For Sieverts Jr. things became even more tragic as his mother died 10 days after she received the news of her husband having perished in the North Atlantic. At the age of three he was then placed in an orphanage in Den Helder.
At the age of 11, he was released from the orphanage and taken on as sailor O.S. (O.S = Ordinary Sailor or new sailor) on board a three mast Barque called the “Libra”. This was a ship was registered in the North Netherlands with as home port Nieuwediep and newspapers quote the Captains name as C.Krijnen. Based on newspaper listings the ship was employed on a regular service to Russia and other Baltic States. He was shipwrecked with this ship and while many of the crewmembers lost their lives, he survived being saved by a local farmer and his wife who found him, nearly frozen to death, on the beach.
It does not seem to have diminished his interest in the sea as family records indicate that the continued sailing on “houtslepers” specialized ships which carried wood from the Baltic States to Western Europe. These were sailing in what is called the “short or coastal trade”, and companies from the Northern Provinces of Groningen and Friesland specialized in this.
By 1890, when he was 17, Family records indicate that the joined the Holland America Line as cadet.
Here we have a challenge as the company records only records the day he joined as 4th. Officer, 21 Feb. 1893. For all other officers during that period, the books do indicate if they joined as a cadet officer or directly as a regular officer.
Editor: This needs further investigation because he must have been a cadet officer somewhere and gone to school somewhere and paid for is schooling somehow. Hopefully I can find something in the yearbooks of the maritime academies.
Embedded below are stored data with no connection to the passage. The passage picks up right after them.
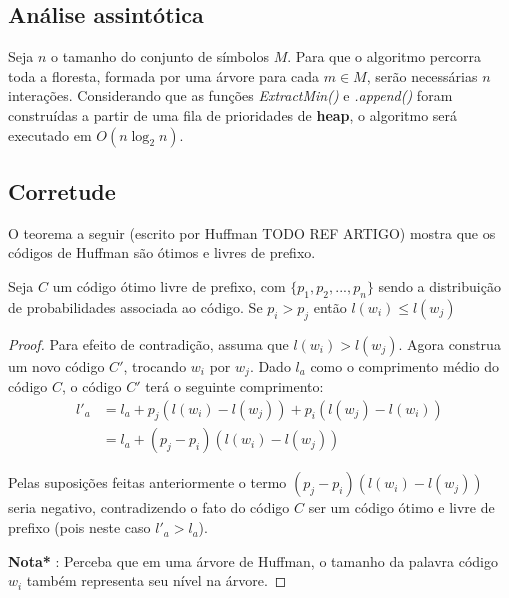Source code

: \subsection{Análise assintótica}
Seja $n$ o tamanho do conjunto de símbolos $M$. 
Para que o algoritmo percorra toda a floresta, formada por uma árvore para cada $m \in M$, serão necessárias $n$ interações.
Considerando que as funções \emph{ExtractMin()} e \emph{.append()} foram construídas a partir de uma fila de prioridades de \textbf{heap}, o algoritmo será executado em  $O(n \log_2 n)$.

\subsection{Corretude}
O teorema a seguir (escrito por Huffman TODO REF ARTIGO) mostra  que os códigos de Huffman são ótimos e livres de prefixo.


\begin{lemma} \label{lemma:dist_prob_avg_size} Seja $C$ um código ótimo livre de prefixo, com $\{ p_1, p_2,..., p_n\}$ sendo a distribuição de probabilidades associada ao código. 
Se $p_i > p_j$ então $l(w_i) \leq l(w_j)$

\begin{proof} 
Para efeito de contradição, assuma que $l(w_i) > l(w_j)$. 
Agora construa um novo código $C'$, trocando $w_i$ por $w_j$. Dado $l_a$ como o comprimento médio do código $C$, o código $C'$ terá o seguinte comprimento:
\begin{align*}
l'_a &= l_a + p_j(l(w_i) - l(w_j)) + p_i(l(w_j) - l(w_i)) \\
&= l_a + (p_j - p_i)(l(w_i) - l(w_j)) 
\end{align*}

Pelas suposições feitas anteriormente o termo $(p_j - p_i)(l(w_i) - l(w_j))$ seria negativo, contradizendo o fato do código $C$ ser um código ótimo e livre de prefixo (pois neste caso $l'_a > l_a$).

\textbf{Nota*} : Perceba que em uma árvore de Huffman, o tamanho da palavra código $w_i$ também representa seu nível na árvore.
\end{proof}
\end{lemma}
For the time being my guess is that he went to Amsterdam as the “Kweekschool” they had a support program (Vaderlandsch Fonds) to encourage young men who had fallen orphan from sea going fathers to go to sea and the school elders paid for their complete education. Once done you normally returned to your Alma Ater for obtaining their next ranks. Added to that, he is at school in 1902 and 1903/1904 for his 2nd and first mate license and that coincides quite nicely with getting married and getting babies.
He marries Theodora Wilhelmina Bisschop (born 17 Feb. 1877 in Dordrecht) in Amsterdam on 22 January 1903. ( Amsterdam Cicilian archives: Aktenummer:Reg.2 fol. 46v, Registr.datum:22-01-1903). Which union resulted in three children, a boy Jan (1904), followed by a girl Dora (1907) and the last one a boy again, Willem ( 15 aug. 1909)
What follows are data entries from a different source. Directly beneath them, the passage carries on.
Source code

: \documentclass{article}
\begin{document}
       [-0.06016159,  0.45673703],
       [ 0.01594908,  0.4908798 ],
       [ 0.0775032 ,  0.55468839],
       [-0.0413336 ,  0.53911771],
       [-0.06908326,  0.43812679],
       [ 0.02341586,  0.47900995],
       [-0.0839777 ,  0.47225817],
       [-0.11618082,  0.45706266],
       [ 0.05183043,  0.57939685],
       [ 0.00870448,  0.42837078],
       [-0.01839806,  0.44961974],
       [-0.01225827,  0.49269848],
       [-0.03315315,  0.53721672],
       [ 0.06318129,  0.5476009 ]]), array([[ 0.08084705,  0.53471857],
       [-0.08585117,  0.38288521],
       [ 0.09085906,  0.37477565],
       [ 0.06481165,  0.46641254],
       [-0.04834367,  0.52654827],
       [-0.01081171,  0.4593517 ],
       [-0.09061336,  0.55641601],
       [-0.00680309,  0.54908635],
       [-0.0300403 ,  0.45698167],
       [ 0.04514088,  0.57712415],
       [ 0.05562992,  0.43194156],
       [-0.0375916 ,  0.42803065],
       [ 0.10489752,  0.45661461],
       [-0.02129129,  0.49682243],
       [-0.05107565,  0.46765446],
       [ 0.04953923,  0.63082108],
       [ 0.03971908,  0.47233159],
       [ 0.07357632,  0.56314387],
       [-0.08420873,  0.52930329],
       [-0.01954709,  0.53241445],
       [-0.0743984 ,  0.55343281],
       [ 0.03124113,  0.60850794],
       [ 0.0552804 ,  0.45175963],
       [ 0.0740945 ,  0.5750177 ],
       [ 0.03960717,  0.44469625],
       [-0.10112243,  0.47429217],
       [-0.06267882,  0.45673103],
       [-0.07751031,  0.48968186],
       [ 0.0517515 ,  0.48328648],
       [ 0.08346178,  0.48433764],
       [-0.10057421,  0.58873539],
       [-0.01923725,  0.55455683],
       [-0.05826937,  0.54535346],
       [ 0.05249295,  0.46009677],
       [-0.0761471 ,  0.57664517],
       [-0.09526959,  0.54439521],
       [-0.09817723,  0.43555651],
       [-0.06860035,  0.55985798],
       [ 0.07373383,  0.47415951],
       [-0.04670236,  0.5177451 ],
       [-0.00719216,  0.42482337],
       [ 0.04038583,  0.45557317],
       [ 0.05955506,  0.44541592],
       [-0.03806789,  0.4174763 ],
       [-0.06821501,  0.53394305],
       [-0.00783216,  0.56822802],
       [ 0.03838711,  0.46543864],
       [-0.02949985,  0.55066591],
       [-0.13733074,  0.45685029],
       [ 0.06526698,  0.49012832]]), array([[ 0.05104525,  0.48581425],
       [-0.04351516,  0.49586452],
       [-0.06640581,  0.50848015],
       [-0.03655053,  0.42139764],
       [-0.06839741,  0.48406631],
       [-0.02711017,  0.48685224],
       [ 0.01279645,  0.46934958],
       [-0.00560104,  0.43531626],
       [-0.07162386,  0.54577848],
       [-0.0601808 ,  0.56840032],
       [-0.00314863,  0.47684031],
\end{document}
This brings us then back to the career of Captain Sieverts De Jong. Not long after his marriage he was made Chief Officer and mainly sailed on the passenger ships until he was promoted to Captain in 1909. Just before he was with Captain Bonjer in Belfast to collect the new flagship the ss Rotterdam (IV) in 1908. This indicates he was the Sr. Chief Officer by now and indeed promotion came in 1909. As was tradition at the company, he now had to start on the smallest ship again, being the youngest captain, and work his way up gaining senority or the bigger ships.
He still divided time between Holland America and his position in the Dutch Royal Navy reserve and also did a spell as Super Intendent in New York. This function basically entailed running the practical side of the operation at the Holland America Line docks. Around this time the company preferred to use very senior shore people for that function or Captains. The captains on the ships in those days were notoriously bad in taking orders from landlubbers, so seniority was essential and if not available then a colleague was acceptable as well.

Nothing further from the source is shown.